Documentation
¶
Overview ¶
Package probe implements readiness probes for cluster services.
Index ¶
- func ContainerRunning(ctx context.Context, client *docker.Client, name docker.ContainerName) error
- func MungeReady(ctx context.Context, client *docker.Client, name docker.ContainerName) error
- func SSHDReady(ctx context.Context, client *docker.Client, name docker.ContainerName) error
- func SlurmctldReady(ctx context.Context, client *docker.Client, name docker.ContainerName) error
- func SlurmdReady(ctx context.Context, client *docker.Client, name docker.ContainerName) error
- func Snapshot(ctx context.Context, client *docker.Client, name docker.ContainerName, ...) (map[Service]bool, error)
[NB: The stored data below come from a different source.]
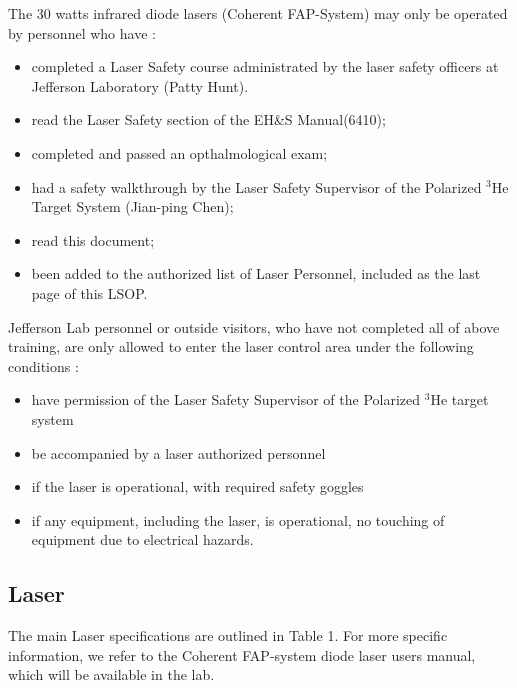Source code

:The 30 watts infrared diode lasers (Coherent FAP-System) may only be operated by
personnel who have :
\begin {itemize}
\item completed a Laser Safety course administrated by the laser safety officers at
Jefferson Laboratory (Patty Hunt).
\item read the Laser Safety section of the EH\&S Manual(6410);
\item  completed and passed an opthalmological exam;
\item had a safety walkthrough by the Laser Safety Supervisor of the 
Polarized $^3$He Target System (Jian-ping Chen);
\item read this document;
\item been added to the authorized list of Laser Personnel, included as the 
last page of this LSOP.
\end {itemize}
Jefferson Lab personnel or outside visitors, who have not completed all of 
above training, are
only allowed to enter the laser control area under the following conditions :
\begin {itemize}
\item have permission of the Laser Safety
Supervisor of the Polarized $^3$He target system
\item be accompanied by a laser authorized personnel
\item if the laser is operational, with required safety
goggles
\item if any equipment, including the laser, is operational, no touching of
equipment due to electrical hazards.
\end {itemize}


\subsection{Laser}

The main Laser specifications are outlined in Table 1. For more specific
information, we refer to the Coherent FAP-system diode laser users manual, 
which will be available in the lab.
- func SystemdReady(ctx context.Context, client *docker.Client, name docker.ContainerName) error
- func UntilReady(ctx context.Context, client *docker.Client, name docker.ContainerName, ...) error
- func UntilReadyWithEvents(ctx context.Context, client *docker.Client, name docker.ContainerName, ...) error
- type Func
- type Probe
- type Service
- type TerminalError
Constants ¶
This section is empty.
Variables ¶
This section is empty.
Functions ¶
func ContainerRunning ¶
ContainerRunning verifies that the container is in the "running" state. Returns a TerminalError for states that cannot recover (exited, dead).
func MungeReady ¶
MungeReady verifies that the munge authentication service is active.
func SSHDReady ¶
SSHDReady verifies that sshd is accepting connections and responding with the SSH protocol banner on port 22.
func SlurmctldReady ¶
SlurmctldReady verifies that slurmctld is responding to RPC requests.
func SlurmdReady ¶
SlurmdReady verifies that the slurmd service is active.
func Snapshot ¶ added in v0.9.0
func Snapshot(ctx context.Context, client *docker.Client, name docker.ContainerName, role config.Role) (map[Service]bool, error)
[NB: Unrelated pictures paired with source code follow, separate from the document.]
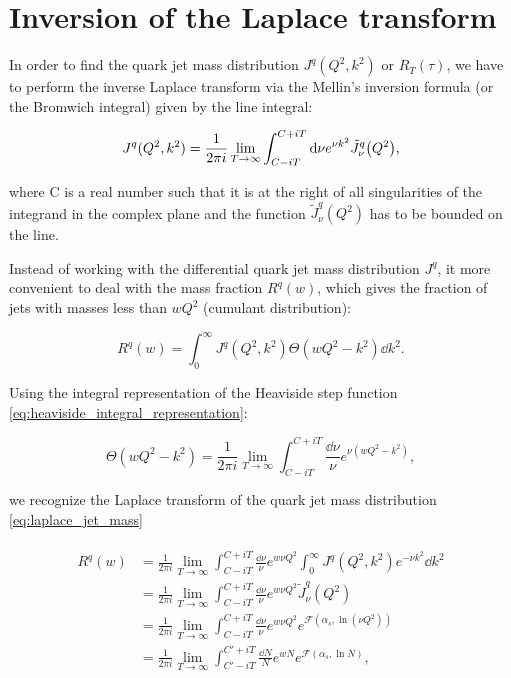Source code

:\documentclass[../Tesi_Jiahao_Miao_986136.tex]{subfiles}
\begin{document}
\section{Inversion of the Laplace transform}

In order to find the quark jet mass distribution $J^q(Q^2,k^2)$ or $R_T(\tau)$, we have to perform the inverse Laplace transform via 
the Mellin's inversion formula (or the Bromwich integral) given by the line integral: 

\begin{equation} \label{eq:inverse_laplace}
    J^q(Q^2,k^2) = \frac{1}{2\pi i} \lim_{T \to \infty}\int_{C-iT}^{C+iT} \dd \nu e^{\nu k^2} \tilde{J}^q_\nu \qty(Q^2),
\end{equation}

where C is a real number such that it is at the right of all singularities of the integrand in the complex plane and
the function $\tilde{J}^q_\nu(Q^2)$ has to be bounded on the line.

Instead of working with the differential quark jet mass distribution $J^q$, it more convenient to deal with
the mass fraction $R^q(w)$, which gives the fraction of jets with masses less than $wQ^2$ (cumulant distribution):

\begin{equation}\label{eq:jet mass fraction}
    R^q(w) = \int_0^\infty J^q(Q^2,k^2)\Theta(wQ^2-k^2) \dd k^2.
\end{equation}

Using the integral representation of the Heaviside step function \cref{eq:heaviside_integral_representation}:

\begin{equation}
    \Theta(wQ^2-k^2) = \frac{1}{2\pi i} \lim_{T \to \infty}\int_{C-iT}^{C+iT} \frac{\dd \nu}{\nu} e^{\nu (wQ^2-k^2)},
\end{equation}

we recognize the Laplace transform of the quark jet mass distribution \cref{eq:laplace_jet_mass}

\begin{align}
    \begin{split}\label{eq:Rw mass fraction}
        R^q(w) &= \frac{1}{2\pi i} \lim_{T \to \infty} \int_{C-iT}^{C+iT} \frac{\dd \nu}{\nu} e^{w \nu Q^2} \int_0^\infty J^q(Q^2,k^2) e^{-\nu k^2} \dd k^2 \\
        &= \frac{1}{2\pi i} \lim_{T \to \infty} \int_{C-iT}^{C+iT} \frac{\dd \nu}{\nu} e^{w \nu Q^2} \tilde{J}^q_\nu(Q^2) \\
        &= \frac{1}{2\pi i} \lim_{T \to \infty} \int_{C-iT}^{C+iT} \frac{\dd \nu}{\nu} e^{w \nu Q^2} e^{\mathcal{F}(\alpha_s,\ln(\nu Q^2))}\\
        &= \frac{1}{2\pi i} \lim_{T \to \infty} \int_{C'-iT}^{C'+iT} \frac{\dd N}{N} e^{w N} e^{\mathcal{F}(\alpha_s,\ln N)},
    \end{split}
\end{align}
\end{document}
Snapshot returns a one-shot readiness snapshot of a running node, fusing the systemd-based checks (munge, sshd, and on workers slurmd) into a single docker exec. Controllers additionally run scontrol ping because "slurmctld is active" is weaker than "slurmctld answers RPCs" — the unit can be active during startup while RPCs still fail.
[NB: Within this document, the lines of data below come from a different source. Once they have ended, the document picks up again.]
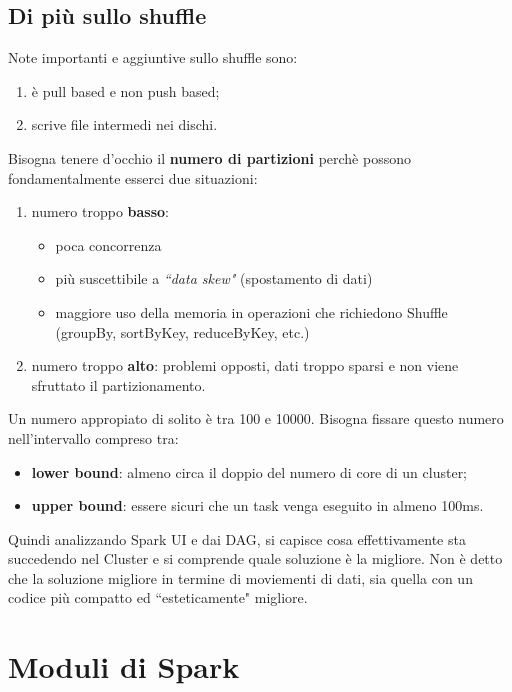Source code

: \documentclass[12pt,italian]{article}
\begin{document}
\subsection{Di più sullo shuffle}
Note importanti e aggiuntive sullo shuffle sono:
\begin{enumerate}
	\item è pull based e non push based;
	\item scrive file intermedi nei dischi.
\end{enumerate}
Bisogna tenere d'occhio il \textbf{numero di partizioni} perchè possono fondamentalmente esserci due situazioni:
\begin{enumerate}
	\item numero troppo \textbf{basso}:
	\begin{itemize}
		\item poca concorrenza
		\item più suscettibile a \textit{``data skew"} (spostamento di dati)
		\item maggiore uso della memoria in operazioni che richiedono Shuffle (groupBy, sortByKey, reduceByKey, etc.)
	\end{itemize}
	\item numero troppo \textbf{alto}: problemi opposti, dati troppo sparsi e non viene sfruttato il partizionamento.
\end{enumerate}
Un numero appropiato di solito è tra 100 e 10000.
Bisogna fissare questo numero nell'intervallo compreso tra:
\begin{itemize}
	\item \textbf{lower bound}:  almeno circa il doppio del numero di core di un cluster;
	\item \textbf{upper bound}: essere sicuri che un task venga eseguito in almeno 100ms.
\end{itemize}
Quindi analizzando Spark UI e dai DAG, si capisce cosa effettivamente sta succedendo nel Cluster e si comprende quale soluzione è la migliore. Non è detto che la soluzione migliore in termine di moviementi di dati, sia quella con un codice più compatto ed ``esteticamente" migliore.
\section{Moduli di Spark}
\end{document}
Snapshot is intended for status-query call sites such as cluster.GetStatus. Unlike the individual *Ready probes, it does not surface per-probe errors; a failing check simply maps to false. Callers that need retry granularity (e.g. cluster-create readiness polling) should keep using NodeProbes and UntilReady.
The container must be running. Non-exit errors (daemon unreachable, etc.) are propagated; a non-zero exit from systemctl (at least one unit inactive) is expected and parsed normally.
func SystemdReady ¶
SystemdReady verifies that systemd has finished booting. Both "running" and "degraded" are considered ready, since degraded means systemd completed startup but some units failed (which is expected when Slurm daemons haven't been configured yet).
func UntilReady ¶
func UntilReady(ctx context.Context, client *docker.Client, name docker.ContainerName, probes []Probe, interval time.Duration) error
UntilReady polls the given probes until they all pass or the context expires. The caller controls the deadline via the context. The interval controls the delay between polling attempts. On timeout, the error includes the name and message of the last failing probe.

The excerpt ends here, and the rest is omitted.